## Aim of the exercise
Each record below must be reproduced exactly as it reads, with its images omitted.

## Data records
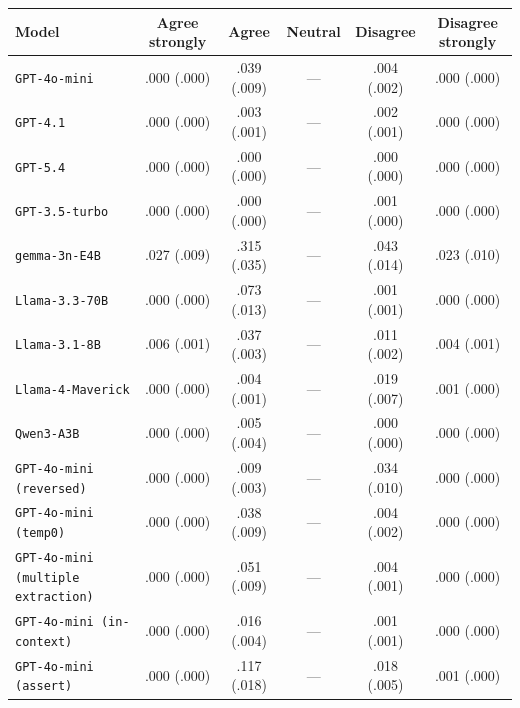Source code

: \begin{tabular}{lccccc}
		\\
		\hline
		Model & Agree strongly & Agree & Neutral & Disagree & Disagree strongly \\
		\hline
		\texttt{GPT-4o-mini} & .000 (.000) & .039 (.009) & --- & .004 (.002) & .000 (.000) \\
		\texttt{GPT-4.1} & .000 (.000) & .003 (.001) & --- & .002 (.001) & .000 (.000) \\
		\texttt{GPT-5.4} & .000 (.000) & .000 (.000) & --- & .000 (.000) & .000 (.000) \\
		\texttt{GPT-3.5-turbo} & .000 (.000) & .000 (.000) & --- & .001 (.000) & .000 (.000) \\
		\texttt{gemma-3n-E4B} & .027 (.009) & .315 (.035) & --- & .043 (.014) & .023 (.010) \\
		\texttt{Llama-3.3-70B} & .000 (.000) & .073 (.013) & --- & .001 (.001) & .000 (.000) \\
		\texttt{Llama-3.1-8B} & .006 (.001) & .037 (.003) & --- & .011 (.002) & .004 (.001) \\
		\texttt{Llama-4-Maverick} & .000 (.000) & .004 (.001) & --- & .019 (.007) & .001 (.000) \\
		\texttt{Qwen3-A3B} & .000 (.000) & .005 (.004) & --- & .000 (.000) & .000 (.000) \\
		\texttt{GPT-4o-mini (reversed)} & .000 (.000) & .009 (.003) & --- & .034 (.010) & .000 (.000) \\
		\texttt{GPT-4o-mini (temp0)} & .000 (.000) & .038 (.009) & --- & .004 (.002) & .000 (.000) \\
		\texttt{GPT-4o-mini (multiple extraction)} & .000 (.000) & .051 (.009) & --- & .004 (.001) & .000 (.000) \\
		\texttt{GPT-4o-mini (in-context)} & .000 (.000) & .016 (.004) & --- & .001 (.001) & .000 (.000) \\
		\texttt{GPT-4o-mini (assert)} & .000 (.000) & .117 (.018) & --- & .018 (.005) & .001 (.000) \\
		\hline
\end{tabular}


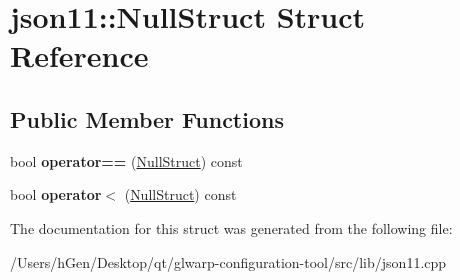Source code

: \hypertarget{structjson11_1_1_null_struct}{}\section{json11\+:\+:Null\+Struct Struct Reference}
\label{structjson11_1_1_null_struct}
\subsection*{Public Member Functions}
\begin{DoxyCompactItemize}
\item 
\mbox{\label{structjson11_1_1_null_struct_a29752d42bbc3bdf8933ad57590a34a2d}} 
bool {\bfseries operator==} (\mbox{\hyperlink{structjson11_1_1_null_struct}{Null\+Struct}}) const
\item 
\mbox{\label{structjson11_1_1_null_struct_afe7c5e06a64fc0d83a6ff2393b71609d}} 
bool {\bfseries operator$<$} (\mbox{\hyperlink{structjson11_1_1_null_struct}{Null\+Struct}}) const
\end{DoxyCompactItemize}


The documentation for this struct was generated from the following file\+:\begin{DoxyCompactItemize}
\item 
/\+Users/h\+Gen/\+Desktop/qt/glwarp-\/configuration-\/tool/src/lib/json11.\+cpp\end{DoxyCompactItemize}
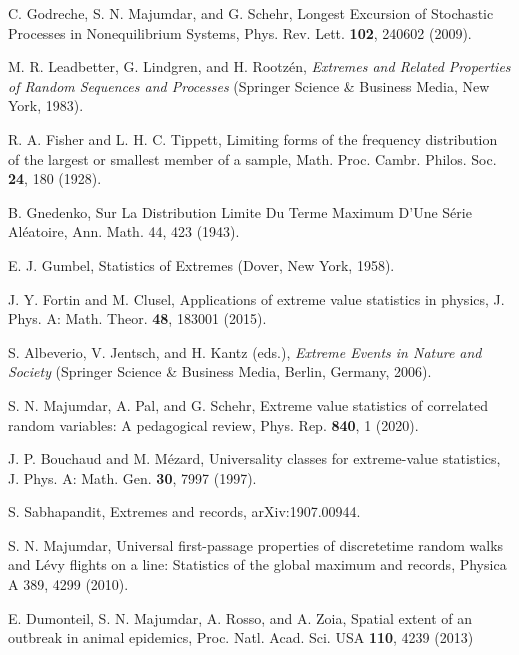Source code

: \documentclass[showpacs,amsmath,amssymb,aps,pre,twocolumn,]{revtex4-1}
\begin{document}
\begin{thebibliography}{}
C. Godreche, S. N. Majumdar, and G. Schehr, Longest Excursion of Stochastic Processes in Nonequilibrium Systems,
Phys. Rev. Lett. \textbf{102}, 240602 (2009).





M. R. Leadbetter, G. Lindgren, and H. Rootz\'{e}n, \textit{Extremes and Related Properties of Random Sequences and Processes} (Springer Science \& Business Media, New York, 1983).


R. A. Fisher and L. H. C. Tippett, Limiting forms of the
frequency distribution of the largest or smallest member of a
sample, Math. Proc. Cambr. Philos. Soc. \textbf{24}, 180 (1928).



B. Gnedenko, Sur La Distribution Limite Du Terme Maximum
D’Une S\'{e}rie Al\'{e}atoire, Ann. Math. 44, 423 (1943).

E. J. Gumbel, Statistics of Extremes (Dover, New York, 1958).



J. Y. Fortin and M. Clusel, Applications of extreme value
statistics in physics, J. Phys. A: Math. Theor. \textbf{48}, 183001
(2015).

S. Albeverio, V. Jentsch, and H. Kantz (eds.), \textit{Extreme Events in Nature and Society} (Springer Science \& Business Media,
Berlin, Germany, 2006).

S. N. Majumdar, A. Pal, and G. Schehr, Extreme value statistics of correlated random variables: A pedagogical review,
Phys. Rep. \textbf{840}, 1 (2020).

J. P. Bouchaud and M. M\'{e}zard, Universality classes for
extreme-value statistics, J. Phys. A: Math. Gen. \textbf{30}, 7997
(1997).

S. Sabhapandit, Extremes and records, arXiv:1907.00944.

S. N. Majumdar, Universal first-passage properties of discretetime random walks and L\'{e}vy flights on a line: Statistics of the
global maximum and records, Physica A 389, 4299 (2010).



 E. Dumonteil, S. N. Majumdar, A. Rosso, and A. Zoia, Spatial
extent of an outbreak in animal epidemics, Proc. Natl. Acad.
Sci. USA \textbf{110}, 4239 (2013)


\end{thebibliography}
\end{document}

## Task answer
Source code

: \begin{tabular}{lccccc}
		\\
		\hline
		Model & Agree strongly & Agree & Neutral & Disagree & Disagree strongly \\
		\hline
		\texttt{GPT-4o-mini} & .000 (.000) & .039 (.009) & --- & .004 (.002) & .000 (.000) \\
		\texttt{GPT-4.1} & .000 (.000) & .003 (.001) & --- & .002 (.001) & .000 (.000) \\
		\texttt{GPT-5.4} & .000 (.000) & .000 (.000) & --- & .000 (.000) & .000 (.000) \\
		\texttt{GPT-3.5-turbo} & .000 (.000) & .000 (.000) & --- & .001 (.000) & .000 (.000) \\
		\texttt{gemma-3n-E4B} & .027 (.009) & .315 (.035) & --- & .043 (.014) & .023 (.010) \\
		\texttt{Llama-3.3-70B} & .000 (.000) & .073 (.013) & --- & .001 (.001) & .000 (.000) \\
		\texttt{Llama-3.1-8B} & .006 (.001) & .037 (.003) & --- & .011 (.002) & .004 (.001) \\
		\texttt{Llama-4-Maverick} & .000 (.000) & .004 (.001) & --- & .019 (.007) & .001 (.000) \\
		\texttt{Qwen3-A3B} & .000 (.000) & .005 (.004) & --- & .000 (.000) & .000 (.000) \\
		\texttt{GPT-4o-mini (reversed)} & .000 (.000) & .009 (.003) & --- & .034 (.010) & .000 (.000) \\
		\texttt{GPT-4o-mini (temp0)} & .000 (.000) & .038 (.009) & --- & .004 (.002) & .000 (.000) \\
		\texttt{GPT-4o-mini (multiple extraction)} & .000 (.000) & .051 (.009) & --- & .004 (.001) & .000 (.000) \\
		\texttt{GPT-4o-mini (in-context)} & .000 (.000) & .016 (.004) & --- & .001 (.001) & .000 (.000) \\
		\texttt{GPT-4o-mini (assert)} & .000 (.000) & .117 (.018) & --- & .018 (.005) & .001 (.000) \\
		\hline
\end{tabular}


Source code

: \hypertarget{structjson11_1_1_null_struct}{}\section{json11\+:\+:Null\+Struct Struct Reference}
\label{structjson11_1_1_null_struct}
\subsection*{Public Member Functions}
\begin{DoxyCompactItemize}
\item 
\mbox{\label{structjson11_1_1_null_struct_a29752d42bbc3bdf8933ad57590a34a2d}} 
bool {\bfseries operator==} (\mbox{\hyperlink{structjson11_1_1_null_struct}{Null\+Struct}}) const
\item 
\mbox{\label{structjson11_1_1_null_struct_afe7c5e06a64fc0d83a6ff2393b71609d}} 
bool {\bfseries operator$<$} (\mbox{\hyperlink{structjson11_1_1_null_struct}{Null\+Struct}}) const
\end{DoxyCompactItemize}


The documentation for this struct was generated from the following file\+:\begin{DoxyCompactItemize}
\item 
/\+Users/h\+Gen/\+Desktop/qt/glwarp-\/configuration-\/tool/src/lib/json11.\+cpp\end{DoxyCompactItemize}
Source code

: \documentclass[showpacs,amsmath,amssymb,aps,pre,twocolumn,]{revtex4-1}
\begin{document}
\begin{thebibliography}{}
C. Godreche, S. N. Majumdar, and G. Schehr, Longest Excursion of Stochastic Processes in Nonequilibrium Systems,
Phys. Rev. Lett. \textbf{102}, 240602 (2009).





M. R. Leadbetter, G. Lindgren, and H. Rootz\'{e}n, \textit{Extremes and Related Properties of Random Sequences and Processes} (Springer Science \& Business Media, New York, 1983).


R. A. Fisher and L. H. C. Tippett, Limiting forms of the
frequency distribution of the largest or smallest member of a
sample, Math. Proc. Cambr. Philos. Soc. \textbf{24}, 180 (1928).



B. Gnedenko, Sur La Distribution Limite Du Terme Maximum
D’Une S\'{e}rie Al\'{e}atoire, Ann. Math. 44, 423 (1943).

E. J. Gumbel, Statistics of Extremes (Dover, New York, 1958).



J. Y. Fortin and M. Clusel, Applications of extreme value
statistics in physics, J. Phys. A: Math. Theor. \textbf{48}, 183001
(2015).

S. Albeverio, V. Jentsch, and H. Kantz (eds.), \textit{Extreme Events in Nature and Society} (Springer Science \& Business Media,
Berlin, Germany, 2006).

S. N. Majumdar, A. Pal, and G. Schehr, Extreme value statistics of correlated random variables: A pedagogical review,
Phys. Rep. \textbf{840}, 1 (2020).

J. P. Bouchaud and M. M\'{e}zard, Universality classes for
extreme-value statistics, J. Phys. A: Math. Gen. \textbf{30}, 7997
(1997).

S. Sabhapandit, Extremes and records, arXiv:1907.00944.

S. N. Majumdar, Universal first-passage properties of discretetime random walks and L\'{e}vy flights on a line: Statistics of the
global maximum and records, Physica A 389, 4299 (2010).



 E. Dumonteil, S. N. Majumdar, A. Rosso, and A. Zoia, Spatial
extent of an outbreak in animal epidemics, Proc. Natl. Acad.
Sci. USA \textbf{110}, 4239 (2013)


\end{thebibliography}
\end{document}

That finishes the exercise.